START DATA RECORDS
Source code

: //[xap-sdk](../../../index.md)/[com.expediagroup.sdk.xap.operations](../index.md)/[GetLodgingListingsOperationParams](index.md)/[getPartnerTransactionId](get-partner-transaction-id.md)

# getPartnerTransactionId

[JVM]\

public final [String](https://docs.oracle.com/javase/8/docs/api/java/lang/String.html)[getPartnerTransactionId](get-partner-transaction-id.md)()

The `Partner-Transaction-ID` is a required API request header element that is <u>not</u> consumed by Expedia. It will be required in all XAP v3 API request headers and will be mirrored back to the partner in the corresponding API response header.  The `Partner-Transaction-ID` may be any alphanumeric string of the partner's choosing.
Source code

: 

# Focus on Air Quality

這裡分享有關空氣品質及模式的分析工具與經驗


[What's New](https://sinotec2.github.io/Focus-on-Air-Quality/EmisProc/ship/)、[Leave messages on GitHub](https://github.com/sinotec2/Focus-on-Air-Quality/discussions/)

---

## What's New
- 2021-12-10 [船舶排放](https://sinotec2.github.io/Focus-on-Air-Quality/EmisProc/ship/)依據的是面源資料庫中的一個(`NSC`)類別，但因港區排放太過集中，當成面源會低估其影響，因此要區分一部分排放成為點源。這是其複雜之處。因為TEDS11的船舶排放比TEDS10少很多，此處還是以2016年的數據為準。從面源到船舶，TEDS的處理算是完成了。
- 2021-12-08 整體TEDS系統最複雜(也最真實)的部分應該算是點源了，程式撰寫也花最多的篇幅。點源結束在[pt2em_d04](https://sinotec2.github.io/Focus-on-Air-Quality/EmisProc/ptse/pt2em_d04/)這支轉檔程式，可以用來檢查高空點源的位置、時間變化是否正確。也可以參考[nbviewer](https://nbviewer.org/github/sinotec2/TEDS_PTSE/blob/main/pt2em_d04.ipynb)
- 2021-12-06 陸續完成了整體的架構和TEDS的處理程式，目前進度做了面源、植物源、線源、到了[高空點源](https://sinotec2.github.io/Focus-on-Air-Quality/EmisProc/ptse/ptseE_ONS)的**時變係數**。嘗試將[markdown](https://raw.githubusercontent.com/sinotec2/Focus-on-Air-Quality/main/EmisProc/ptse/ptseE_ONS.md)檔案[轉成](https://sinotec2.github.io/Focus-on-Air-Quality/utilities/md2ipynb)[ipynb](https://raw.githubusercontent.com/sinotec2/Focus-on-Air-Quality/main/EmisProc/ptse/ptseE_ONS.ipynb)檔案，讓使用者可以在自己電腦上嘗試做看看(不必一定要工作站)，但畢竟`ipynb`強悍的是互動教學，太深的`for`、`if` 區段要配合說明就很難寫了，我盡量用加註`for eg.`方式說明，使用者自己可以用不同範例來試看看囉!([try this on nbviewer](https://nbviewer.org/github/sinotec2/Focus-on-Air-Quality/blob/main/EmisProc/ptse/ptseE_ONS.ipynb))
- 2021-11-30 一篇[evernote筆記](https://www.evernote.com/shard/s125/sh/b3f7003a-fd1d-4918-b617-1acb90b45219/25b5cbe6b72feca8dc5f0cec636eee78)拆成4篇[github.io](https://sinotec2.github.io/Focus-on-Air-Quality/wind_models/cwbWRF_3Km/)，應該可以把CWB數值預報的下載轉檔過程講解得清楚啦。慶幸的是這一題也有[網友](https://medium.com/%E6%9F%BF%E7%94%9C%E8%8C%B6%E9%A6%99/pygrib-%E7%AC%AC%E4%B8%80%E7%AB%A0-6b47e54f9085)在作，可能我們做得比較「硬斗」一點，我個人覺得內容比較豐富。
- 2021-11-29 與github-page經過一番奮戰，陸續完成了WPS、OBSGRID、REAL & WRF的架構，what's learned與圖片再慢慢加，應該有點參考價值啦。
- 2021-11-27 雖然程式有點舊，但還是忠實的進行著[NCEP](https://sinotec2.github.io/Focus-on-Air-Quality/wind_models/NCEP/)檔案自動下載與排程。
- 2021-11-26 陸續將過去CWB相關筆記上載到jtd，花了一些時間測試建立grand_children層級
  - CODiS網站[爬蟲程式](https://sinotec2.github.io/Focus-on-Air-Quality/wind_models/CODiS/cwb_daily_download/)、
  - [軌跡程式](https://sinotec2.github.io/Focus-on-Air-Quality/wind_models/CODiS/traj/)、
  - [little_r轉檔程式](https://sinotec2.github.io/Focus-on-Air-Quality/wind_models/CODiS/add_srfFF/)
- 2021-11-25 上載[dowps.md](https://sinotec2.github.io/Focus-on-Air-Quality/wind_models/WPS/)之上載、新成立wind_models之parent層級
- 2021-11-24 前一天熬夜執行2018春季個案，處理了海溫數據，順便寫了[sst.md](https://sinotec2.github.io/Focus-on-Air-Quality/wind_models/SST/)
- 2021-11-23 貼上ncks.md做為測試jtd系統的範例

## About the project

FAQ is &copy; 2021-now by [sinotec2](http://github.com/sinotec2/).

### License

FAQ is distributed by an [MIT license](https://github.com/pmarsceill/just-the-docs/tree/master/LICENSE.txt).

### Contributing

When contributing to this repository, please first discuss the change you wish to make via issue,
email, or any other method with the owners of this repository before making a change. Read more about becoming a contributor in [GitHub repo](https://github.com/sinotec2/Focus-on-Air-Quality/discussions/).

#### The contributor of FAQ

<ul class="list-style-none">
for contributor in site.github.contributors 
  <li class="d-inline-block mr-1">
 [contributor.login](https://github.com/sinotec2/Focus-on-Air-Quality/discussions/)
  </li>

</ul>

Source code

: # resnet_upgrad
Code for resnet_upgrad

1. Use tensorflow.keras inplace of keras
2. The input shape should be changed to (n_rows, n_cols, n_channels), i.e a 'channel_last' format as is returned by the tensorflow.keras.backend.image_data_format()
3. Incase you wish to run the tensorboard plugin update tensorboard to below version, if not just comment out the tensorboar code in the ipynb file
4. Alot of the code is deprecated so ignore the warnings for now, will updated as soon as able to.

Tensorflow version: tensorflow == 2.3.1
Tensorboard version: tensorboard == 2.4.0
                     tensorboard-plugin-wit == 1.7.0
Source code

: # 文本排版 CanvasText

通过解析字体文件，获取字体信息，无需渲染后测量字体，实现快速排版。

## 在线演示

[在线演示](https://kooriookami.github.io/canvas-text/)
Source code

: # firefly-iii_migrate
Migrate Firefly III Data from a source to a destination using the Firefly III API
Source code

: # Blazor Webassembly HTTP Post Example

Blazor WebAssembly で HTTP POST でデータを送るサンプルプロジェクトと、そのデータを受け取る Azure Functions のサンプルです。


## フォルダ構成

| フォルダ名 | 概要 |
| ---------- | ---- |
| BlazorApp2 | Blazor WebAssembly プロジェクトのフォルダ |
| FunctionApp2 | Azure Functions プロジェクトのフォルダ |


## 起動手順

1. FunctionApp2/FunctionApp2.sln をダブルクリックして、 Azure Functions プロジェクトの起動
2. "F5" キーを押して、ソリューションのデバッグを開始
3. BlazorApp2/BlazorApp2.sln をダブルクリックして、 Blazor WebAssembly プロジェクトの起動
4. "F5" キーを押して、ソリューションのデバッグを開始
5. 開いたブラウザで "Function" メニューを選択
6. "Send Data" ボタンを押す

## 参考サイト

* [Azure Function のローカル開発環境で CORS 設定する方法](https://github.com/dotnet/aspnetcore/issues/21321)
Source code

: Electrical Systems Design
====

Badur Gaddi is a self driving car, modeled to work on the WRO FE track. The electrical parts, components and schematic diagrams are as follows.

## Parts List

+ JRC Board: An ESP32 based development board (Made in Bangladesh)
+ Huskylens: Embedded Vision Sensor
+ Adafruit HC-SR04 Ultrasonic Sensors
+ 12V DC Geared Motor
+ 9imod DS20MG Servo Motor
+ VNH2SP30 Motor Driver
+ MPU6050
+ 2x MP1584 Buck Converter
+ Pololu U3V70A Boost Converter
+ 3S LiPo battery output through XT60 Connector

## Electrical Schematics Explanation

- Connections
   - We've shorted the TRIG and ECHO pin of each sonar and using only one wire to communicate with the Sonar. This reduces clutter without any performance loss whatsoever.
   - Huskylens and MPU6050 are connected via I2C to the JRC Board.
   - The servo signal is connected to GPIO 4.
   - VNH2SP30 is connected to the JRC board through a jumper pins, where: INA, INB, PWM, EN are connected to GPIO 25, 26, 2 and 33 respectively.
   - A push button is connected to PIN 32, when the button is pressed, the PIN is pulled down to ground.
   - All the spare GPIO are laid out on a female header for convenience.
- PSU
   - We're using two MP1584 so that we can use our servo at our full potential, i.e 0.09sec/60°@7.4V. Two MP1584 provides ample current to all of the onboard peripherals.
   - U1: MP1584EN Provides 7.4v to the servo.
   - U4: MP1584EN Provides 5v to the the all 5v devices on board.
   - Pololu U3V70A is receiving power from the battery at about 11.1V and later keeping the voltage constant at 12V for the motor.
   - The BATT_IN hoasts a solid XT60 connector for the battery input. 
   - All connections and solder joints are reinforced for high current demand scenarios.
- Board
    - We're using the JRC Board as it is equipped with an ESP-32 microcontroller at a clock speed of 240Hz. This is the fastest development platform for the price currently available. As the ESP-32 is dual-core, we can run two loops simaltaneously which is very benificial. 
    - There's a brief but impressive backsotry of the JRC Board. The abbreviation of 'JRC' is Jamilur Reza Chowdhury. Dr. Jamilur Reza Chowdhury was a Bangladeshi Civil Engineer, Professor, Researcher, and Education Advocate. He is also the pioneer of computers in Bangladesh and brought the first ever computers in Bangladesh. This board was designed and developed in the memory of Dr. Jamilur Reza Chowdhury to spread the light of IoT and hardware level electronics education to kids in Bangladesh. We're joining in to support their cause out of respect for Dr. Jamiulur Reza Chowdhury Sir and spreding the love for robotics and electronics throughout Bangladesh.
END DATA RECORDS
TASK OBJECTIVE:
Please copy each line of the entries in which the word "header" shows up.

REPLY:
The `Partner-Transaction-ID` is a required API request header element that is <u>not</u> consumed by Expedia. It will be required in all XAP v3 API request headers and will be mirrored back to the partner in the corresponding API response header.  The `Partner-Transaction-ID` may be any alphanumeric string of the partner's choosing.
   - All the spare GPIO are laid out on a female header for convenience.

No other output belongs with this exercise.